Here, the evidence at most shows that Dr. Seiferth reviewed certain medical documentation and opined that Plaintiff's disability was not total and permanent. There is no evidence that Dr. Seiferth or Concentra exercised any discretionary authority or control over the Plan's management or Plaintiff's ultimate entitlement to benefits. Indeed, the Plan admits that the Plan Administrator has the full discretionary authority to interpret the terms of the Plan and make all factual determinations regarding the eligibility and entitlement to the Plan's benefits. Plan Defs.' Br. (Docket No. 20) at 9. For this reason as well, Concentra's Motion for Summary Judgment is granted.


For the reasons set forth above, the Plan Defendants' Motion for Summary Judgment is granted to the extent it seeks to dismiss the Administrative Committee as a defendant in this case and is denied in all other respects. Plaintiff's Motion for Summary Judgment against the Plan is granted except to the extent Plaintiff requests as a remedy an award of disability retirement benefits in her favor. Instead, this case is remanded to the Plan Administrator for a full and fair review in accordance with this Opinion, the Plan Document, and ERISA. Concentra's Motion for Summary Judgment is granted.


AND NOW, this 14th day of December, 2005, after careful consideration of the submissions of the parties and for the reasons set forth in the Opinion accompanying this Order, it is ORDERED that the pending Motions for Summary Judgment are GRANTED in part and DENIED in part as follows:

1. Defendant Concentra Medical Centers, L.L.C.'s ("Concentra") Motion for Summary Judgment (Docket No. 22) is GRANTED and Concentra is dismissed as a Defendant in this action.
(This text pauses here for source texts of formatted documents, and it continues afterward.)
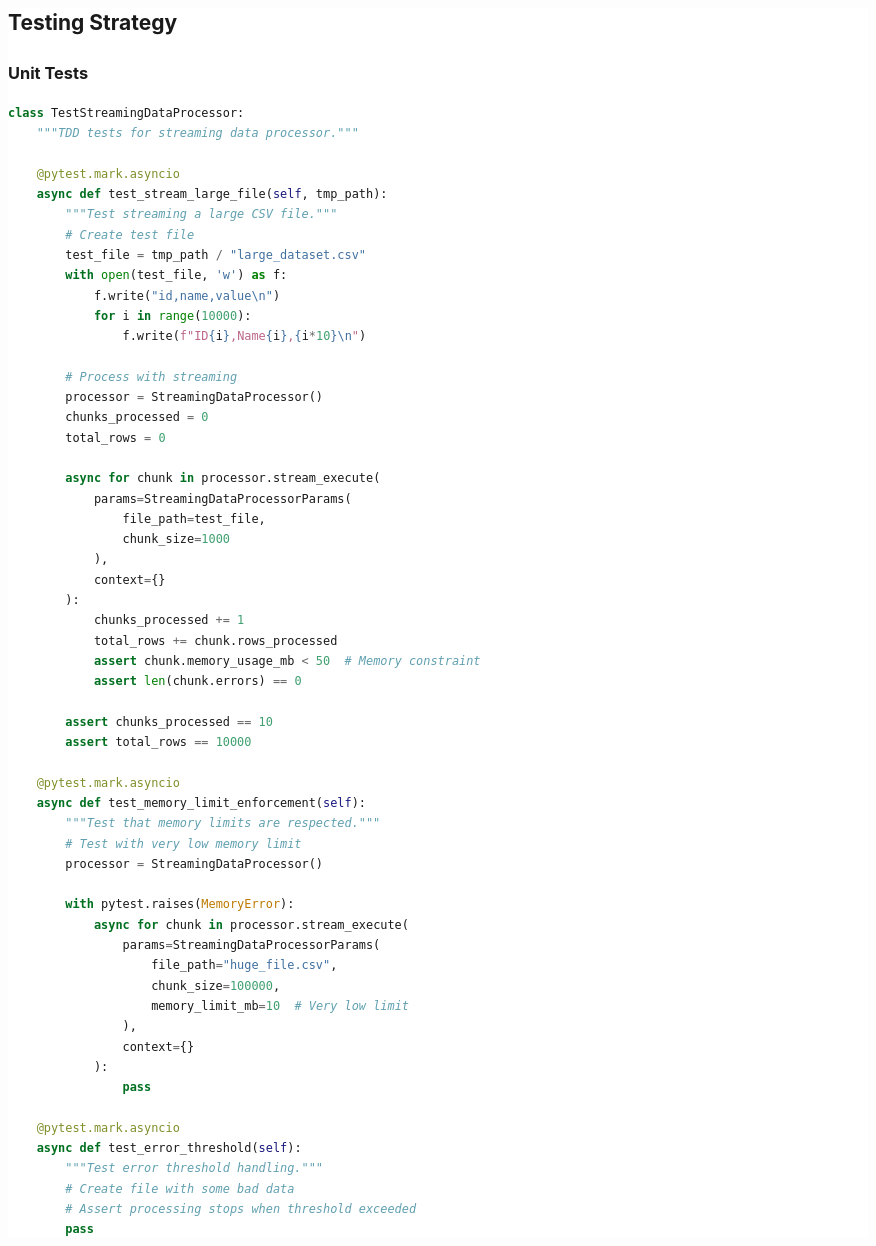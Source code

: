 ## Testing Strategy

### Unit Tests
```python
class TestStreamingDataProcessor:
    """TDD tests for streaming data processor."""
    
    @pytest.mark.asyncio
    async def test_stream_large_file(self, tmp_path):
        """Test streaming a large CSV file."""
        # Create test file
        test_file = tmp_path / "large_dataset.csv"
        with open(test_file, 'w') as f:
            f.write("id,name,value\n")
            for i in range(10000):
                f.write(f"ID{i},Name{i},{i*10}\n")
        
        # Process with streaming
        processor = StreamingDataProcessor()
        chunks_processed = 0
        total_rows = 0
        
        async for chunk in processor.stream_execute(
            params=StreamingDataProcessorParams(
                file_path=test_file,
                chunk_size=1000
            ),
            context={}
        ):
            chunks_processed += 1
            total_rows += chunk.rows_processed
            assert chunk.memory_usage_mb < 50  # Memory constraint
            assert len(chunk.errors) == 0
        
        assert chunks_processed == 10
        assert total_rows == 10000
    
    @pytest.mark.asyncio
    async def test_memory_limit_enforcement(self):
        """Test that memory limits are respected."""
        # Test with very low memory limit
        processor = StreamingDataProcessor()
        
        with pytest.raises(MemoryError):
            async for chunk in processor.stream_execute(
                params=StreamingDataProcessorParams(
                    file_path="huge_file.csv",
                    chunk_size=100000,
                    memory_limit_mb=10  # Very low limit
                ),
                context={}
            ):
                pass
    
    @pytest.mark.asyncio
    async def test_error_threshold(self):
        """Test error threshold handling."""
        # Create file with some bad data
        # Assert processing stops when threshold exceeded
        pass
```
2. The Motion for Summary Judgment filed by Defendants Retirement Plan for Employees of Duquesne Light Company and the Administrative Committee of the Plan ("Administrative Committee") (Docket No. 19) is GRANTED only to the extent that it seeks to dismiss the Administrative Committee as a Defendant in this case. The Administrative Committee is hereby dismissed as a Defendant in this action. The Motion is DENIED in all other respects.

3. Plaintiff's Motion for Summary Judgment (Docket No. 25) is DENIED to the extent it seeks an award of disability retirement benefits. Plaintiff's Motion is GRANTED in all other respects, and this case is remanded to the Plan Administrator for further proceedings in accordance with the Opinion accompanying this Order.

4. The Clerk of Court is hereby directed to mark this case "CLOSED" forthwith.